Identify all lines below that hold "passive" and collect them.

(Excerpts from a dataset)
BEGIN
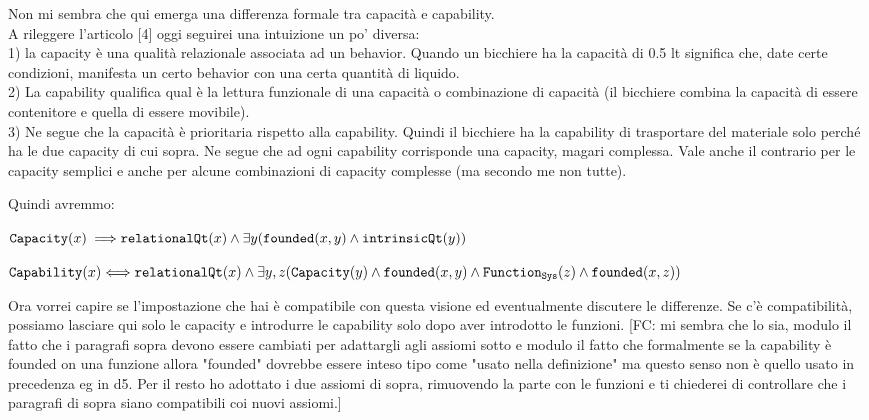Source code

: \documentclass[sw]{iosart2x}
\newcommand{\bflist}{\begin{list}{}{\setlength{\topsep}{2mm}\setlength{\partopsep}{0mm}\setlength{\parsep}{0mm}\setlength{\leftmargin}{9mm}\setlength{\labelwidth}{8mm}}}
\newcommand{\eflist}{\end{list}}
\newcommand{\AxLabel}{\textrm{a}}
\newcounter{cntax}
\newcommand{\myax}[1]{\refstepcounter{cntax}\begin{small}{\bf \AxLabel\thecntax\label{ax:#1}}\end{small}}
\newcommand{\generalStyle}[1]{\texttt{#1}}
\newcommand{\biRel}[3]{\generalStyle{#1}(#2,#3)}
\newcommand{\uniRel}[2]{\generalStyle{#1}(#2)}
\newcommand{\uniRelPar}[3]{\generalStyle{#1}_{\generalStyle{#3}}(#2)}
\newcommand{\myiff}{\Longleftrightarrow}
\newcommand{\myfi}{\hspace{0.9mm} \Longrightarrow}
\newcommand{\Capability}[1]{\uniRel{Capability}{#1}}
\newcommand{\Capacity}[1]{\uniRel{Capacity}{#1}}
\newcommand{\RelationalQuality}[1]{\uniRel{relationalQt}{#1}}
\newcommand{\IntrinsicQuality}[1]{\uniRel{intrinsicQt}{#1}}
\newcommand{\FunctionSys}[1]{\uniRelPar{Function}{#1}{Sys}}
\newcommand{\founded}[2]{\biRel{\foundedTerm{passive}}{#1}{#2}}
\newcommand{\foundedTerm}[1]{%
  \ifthenelse{\equal{#1}{passive}}{founded}{%
    \ifthenelse{\equal{#1}{verb}}{found}{%
      \ifthenelse{\equal{#1}{gerund}}{founding}{%
        ERROR!%
      }%
    }%
  }%
}
\newcommand{\TODO}[1]{{\color{red} #1}}
\begin{document}
\TODO{Non mi sembra che qui emerga una differenza formale tra capacità e capability.\\ 
A rileggere l'articolo [4] oggi seguirei una intuizione un po' diversa:\\ 
1) la capacity è una qualità relazionale associata ad un behavior. Quando un bicchiere ha la capacità di 0.5 lt significa che, date certe condizioni, manifesta un certo behavior con una certa quantità di liquido.\\
2) La capability qualifica qual è la lettura funzionale di una capacità o combinazione di capacità (il bicchiere combina la capacità di essere contenitore e quella di essere movibile). \\
3) Ne segue che la capacità è prioritaria rispetto alla capability. Quindi il bicchiere ha la capability di trasportare del materiale solo perché ha le due capacity di cui sopra.
Ne segue che ad ogni capability corrisponde una capacity, magari complessa. Vale anche il contrario per le capacity semplici e anche per alcune combinazioni di capacity complesse (ma secondo me non tutte).

Quindi avremmo:
\bflist
\item[\myax{subsumptionCapacSB}]  $\Capacity{x} \myfi \RelationalQuality{x} \land  \exists y (\founded{x}{y} \land \IntrinsicQuality{y}) $
\item[\myax{subsumptionCapab}] $ \Capability{x} \myiff  \RelationalQuality{x} \land \exists y,z(\Capacity{y} \land \founded{x}{y} \land \FunctionSys{z} \land \founded{x}{z}) $  
\eflist
Ora vorrei capire se l'impostazione che hai è compatibile con questa visione ed eventualmente discutere le differenze. Se c'è compatibilità, possiamo lasciare qui solo le capacity e introdurre le capability solo dopo aver introdotto le funzioni.
[FC: mi sembra che lo sia, modulo il fatto che i paragrafi sopra devono essere cambiati per adattargli agli assiomi sotto e modulo il fatto che formalmente se la capability è founded on una funzione allora "founded" dovrebbe essere inteso tipo come "usato nella definizione" ma questo senso non è quello usato in precedenza eg in d5. Per il resto ho adottato i due assiomi di sopra, rimuovendo la parte con le funzioni e ti chiederei di controllare che i paragrafi di sopra siano compatibili coi nuovi assiomi.]}
\end{document}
END
Answer section:
\newcommand{\founded}[2]{\biRel{\foundedTerm{passive}}{#1}{#2}}
  \ifthenelse{\equal{#1}{passive}}{founded}{%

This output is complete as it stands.